» **Records shown**:
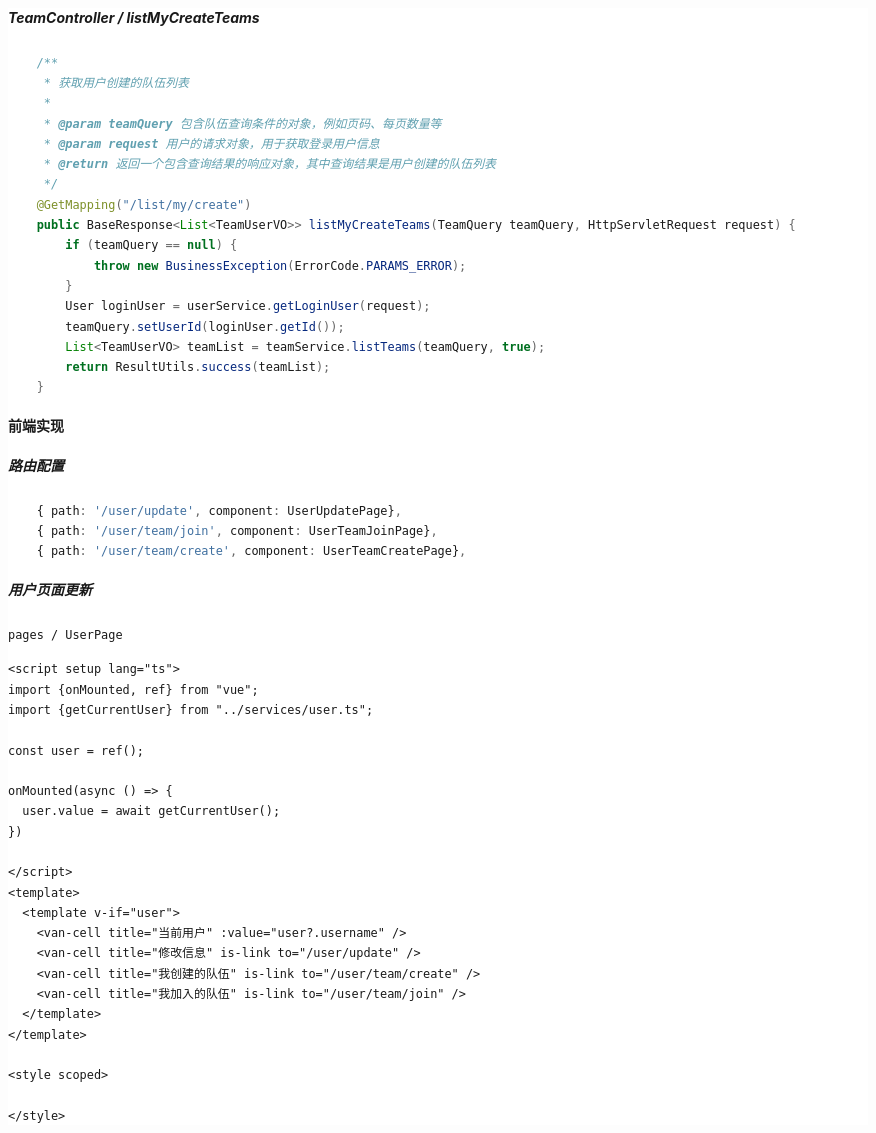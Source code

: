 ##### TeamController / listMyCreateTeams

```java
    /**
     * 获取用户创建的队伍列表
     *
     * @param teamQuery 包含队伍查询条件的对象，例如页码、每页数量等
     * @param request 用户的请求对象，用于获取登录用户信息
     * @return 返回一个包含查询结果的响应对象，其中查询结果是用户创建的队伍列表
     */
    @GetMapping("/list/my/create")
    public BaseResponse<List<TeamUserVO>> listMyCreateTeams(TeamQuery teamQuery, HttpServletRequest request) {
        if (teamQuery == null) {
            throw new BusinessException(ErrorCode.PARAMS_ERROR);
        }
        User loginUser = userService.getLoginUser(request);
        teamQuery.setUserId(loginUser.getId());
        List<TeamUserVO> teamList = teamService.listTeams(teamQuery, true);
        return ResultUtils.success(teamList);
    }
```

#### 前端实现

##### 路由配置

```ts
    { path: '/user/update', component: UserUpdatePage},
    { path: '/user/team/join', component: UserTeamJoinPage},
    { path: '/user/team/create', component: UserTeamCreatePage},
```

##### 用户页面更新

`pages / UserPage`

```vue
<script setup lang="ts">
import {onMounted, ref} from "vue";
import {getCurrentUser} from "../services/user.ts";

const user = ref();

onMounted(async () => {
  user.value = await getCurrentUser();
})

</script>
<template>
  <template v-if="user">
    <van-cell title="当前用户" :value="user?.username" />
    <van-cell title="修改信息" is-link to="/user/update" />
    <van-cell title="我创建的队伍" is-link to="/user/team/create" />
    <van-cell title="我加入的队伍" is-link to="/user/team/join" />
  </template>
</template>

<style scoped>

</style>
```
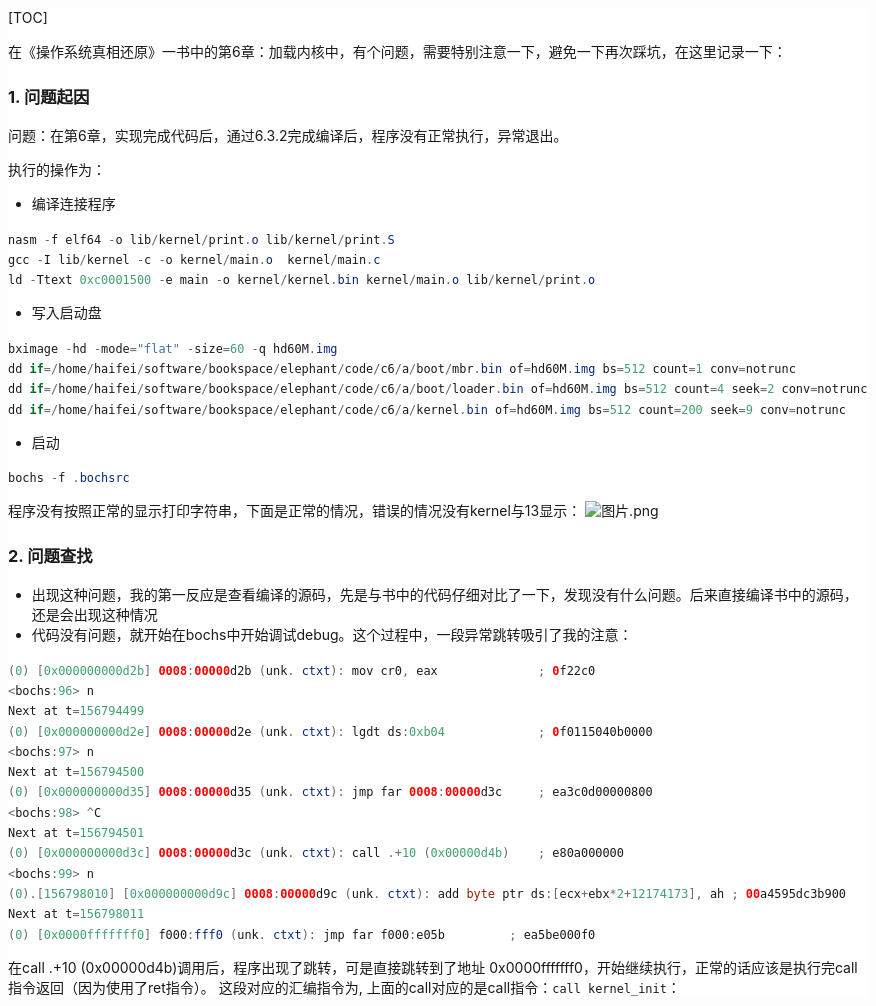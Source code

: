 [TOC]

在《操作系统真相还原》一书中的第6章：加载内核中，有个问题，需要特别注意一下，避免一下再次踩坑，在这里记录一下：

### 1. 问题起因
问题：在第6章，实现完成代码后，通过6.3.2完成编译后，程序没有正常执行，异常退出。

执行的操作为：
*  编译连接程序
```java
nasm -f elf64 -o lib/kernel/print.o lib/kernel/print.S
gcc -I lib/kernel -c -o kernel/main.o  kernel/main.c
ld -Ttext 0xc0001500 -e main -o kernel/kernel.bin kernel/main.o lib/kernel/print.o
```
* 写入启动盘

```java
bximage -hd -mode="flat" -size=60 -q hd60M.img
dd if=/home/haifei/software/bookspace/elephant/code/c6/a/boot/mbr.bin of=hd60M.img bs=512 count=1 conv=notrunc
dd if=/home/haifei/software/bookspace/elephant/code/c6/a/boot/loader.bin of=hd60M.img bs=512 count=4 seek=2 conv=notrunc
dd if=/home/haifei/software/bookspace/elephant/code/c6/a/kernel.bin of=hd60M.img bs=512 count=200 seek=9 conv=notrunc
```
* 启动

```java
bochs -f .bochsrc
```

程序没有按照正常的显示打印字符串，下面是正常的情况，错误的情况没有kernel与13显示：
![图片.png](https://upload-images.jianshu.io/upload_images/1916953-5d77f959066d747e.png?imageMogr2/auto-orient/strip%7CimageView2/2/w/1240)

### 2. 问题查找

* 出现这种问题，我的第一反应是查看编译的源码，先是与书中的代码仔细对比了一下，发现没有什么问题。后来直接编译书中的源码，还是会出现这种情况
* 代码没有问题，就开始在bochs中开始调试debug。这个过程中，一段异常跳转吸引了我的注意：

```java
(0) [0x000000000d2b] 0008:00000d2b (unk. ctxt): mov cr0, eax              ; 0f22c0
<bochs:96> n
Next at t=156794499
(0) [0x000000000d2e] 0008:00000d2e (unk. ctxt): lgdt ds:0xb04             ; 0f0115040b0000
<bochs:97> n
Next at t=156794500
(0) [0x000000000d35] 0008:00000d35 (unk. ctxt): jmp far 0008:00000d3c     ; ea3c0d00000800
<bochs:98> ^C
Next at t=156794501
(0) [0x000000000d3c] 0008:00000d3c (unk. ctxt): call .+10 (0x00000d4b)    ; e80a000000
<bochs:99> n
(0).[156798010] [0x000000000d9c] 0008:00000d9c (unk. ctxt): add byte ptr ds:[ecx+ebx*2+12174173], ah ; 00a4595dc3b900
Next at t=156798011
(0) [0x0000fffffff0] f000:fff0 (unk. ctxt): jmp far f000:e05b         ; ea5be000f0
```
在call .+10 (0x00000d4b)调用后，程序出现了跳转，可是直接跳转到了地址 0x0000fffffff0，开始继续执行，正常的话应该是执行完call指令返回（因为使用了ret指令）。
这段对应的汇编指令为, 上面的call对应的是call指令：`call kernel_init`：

» **Brief**:
All of the entries need to be copied exactly, minus any pictures.

» **Solution to this exercise**:
Source code

: ##### TeamController / listMyCreateTeams

```java
    /**
     * 获取用户创建的队伍列表
     *
     * @param teamQuery 包含队伍查询条件的对象，例如页码、每页数量等
     * @param request 用户的请求对象，用于获取登录用户信息
     * @return 返回一个包含查询结果的响应对象，其中查询结果是用户创建的队伍列表
     */
    @GetMapping("/list/my/create")
    public BaseResponse<List<TeamUserVO>> listMyCreateTeams(TeamQuery teamQuery, HttpServletRequest request) {
        if (teamQuery == null) {
            throw new BusinessException(ErrorCode.PARAMS_ERROR);
        }
        User loginUser = userService.getLoginUser(request);
        teamQuery.setUserId(loginUser.getId());
        List<TeamUserVO> teamList = teamService.listTeams(teamQuery, true);
        return ResultUtils.success(teamList);
    }
```

#### 前端实现

##### 路由配置

```ts
    { path: '/user/update', component: UserUpdatePage},
    { path: '/user/team/join', component: UserTeamJoinPage},
    { path: '/user/team/create', component: UserTeamCreatePage},
```

##### 用户页面更新

`pages / UserPage`

```vue
<script setup lang="ts">
import {onMounted, ref} from "vue";
import {getCurrentUser} from "../services/user.ts";

const user = ref();

onMounted(async () => {
  user.value = await getCurrentUser();
})

</script>
<template>
  <template v-if="user">
    <van-cell title="当前用户" :value="user?.username" />
    <van-cell title="修改信息" is-link to="/user/update" />
    <van-cell title="我创建的队伍" is-link to="/user/team/create" />
    <van-cell title="我加入的队伍" is-link to="/user/team/join" />
  </template>
</template>

<style scoped>

</style>
```
Source code

: [TOC]

在《操作系统真相还原》一书中的第6章：加载内核中，有个问题，需要特别注意一下，避免一下再次踩坑，在这里记录一下：

### 1. 问题起因
问题：在第6章，实现完成代码后，通过6.3.2完成编译后，程序没有正常执行，异常退出。

执行的操作为：
*  编译连接程序
```java
nasm -f elf64 -o lib/kernel/print.o lib/kernel/print.S
gcc -I lib/kernel -c -o kernel/main.o  kernel/main.c
ld -Ttext 0xc0001500 -e main -o kernel/kernel.bin kernel/main.o lib/kernel/print.o
```
* 写入启动盘

```java
bximage -hd -mode="flat" -size=60 -q hd60M.img
dd if=/home/haifei/software/bookspace/elephant/code/c6/a/boot/mbr.bin of=hd60M.img bs=512 count=1 conv=notrunc
dd if=/home/haifei/software/bookspace/elephant/code/c6/a/boot/loader.bin of=hd60M.img bs=512 count=4 seek=2 conv=notrunc
dd if=/home/haifei/software/bookspace/elephant/code/c6/a/kernel.bin of=hd60M.img bs=512 count=200 seek=9 conv=notrunc
```
* 启动

```java
bochs -f .bochsrc
```

程序没有按照正常的显示打印字符串，下面是正常的情况，错误的情况没有kernel与13显示：
![图片.png](https://upload-images.jianshu.io/upload_images/1916953-5d77f959066d747e.png?imageMogr2/auto-orient/strip%7CimageView2/2/w/1240)

### 2. 问题查找

* 出现这种问题，我的第一反应是查看编译的源码，先是与书中的代码仔细对比了一下，发现没有什么问题。后来直接编译书中的源码，还是会出现这种情况
* 代码没有问题，就开始在bochs中开始调试debug。这个过程中，一段异常跳转吸引了我的注意：

```java
(0) [0x000000000d2b] 0008:00000d2b (unk. ctxt): mov cr0, eax              ; 0f22c0
<bochs:96> n
Next at t=156794499
(0) [0x000000000d2e] 0008:00000d2e (unk. ctxt): lgdt ds:0xb04             ; 0f0115040b0000
<bochs:97> n
Next at t=156794500
(0) [0x000000000d35] 0008:00000d35 (unk. ctxt): jmp far 0008:00000d3c     ; ea3c0d00000800
<bochs:98> ^C
Next at t=156794501
(0) [0x000000000d3c] 0008:00000d3c (unk. ctxt): call .+10 (0x00000d4b)    ; e80a000000
<bochs:99> n
(0).[156798010] [0x000000000d9c] 0008:00000d9c (unk. ctxt): add byte ptr ds:[ecx+ebx*2+12174173], ah ; 00a4595dc3b900
Next at t=156798011
(0) [0x0000fffffff0] f000:fff0 (unk. ctxt): jmp far f000:e05b         ; ea5be000f0
```
在call .+10 (0x00000d4b)调用后，程序出现了跳转，可是直接跳转到了地址 0x0000fffffff0，开始继续执行，正常的话应该是执行完call指令返回（因为使用了ret指令）。
这段对应的汇编指令为, 上面的call对应的是call指令：`call kernel_init`：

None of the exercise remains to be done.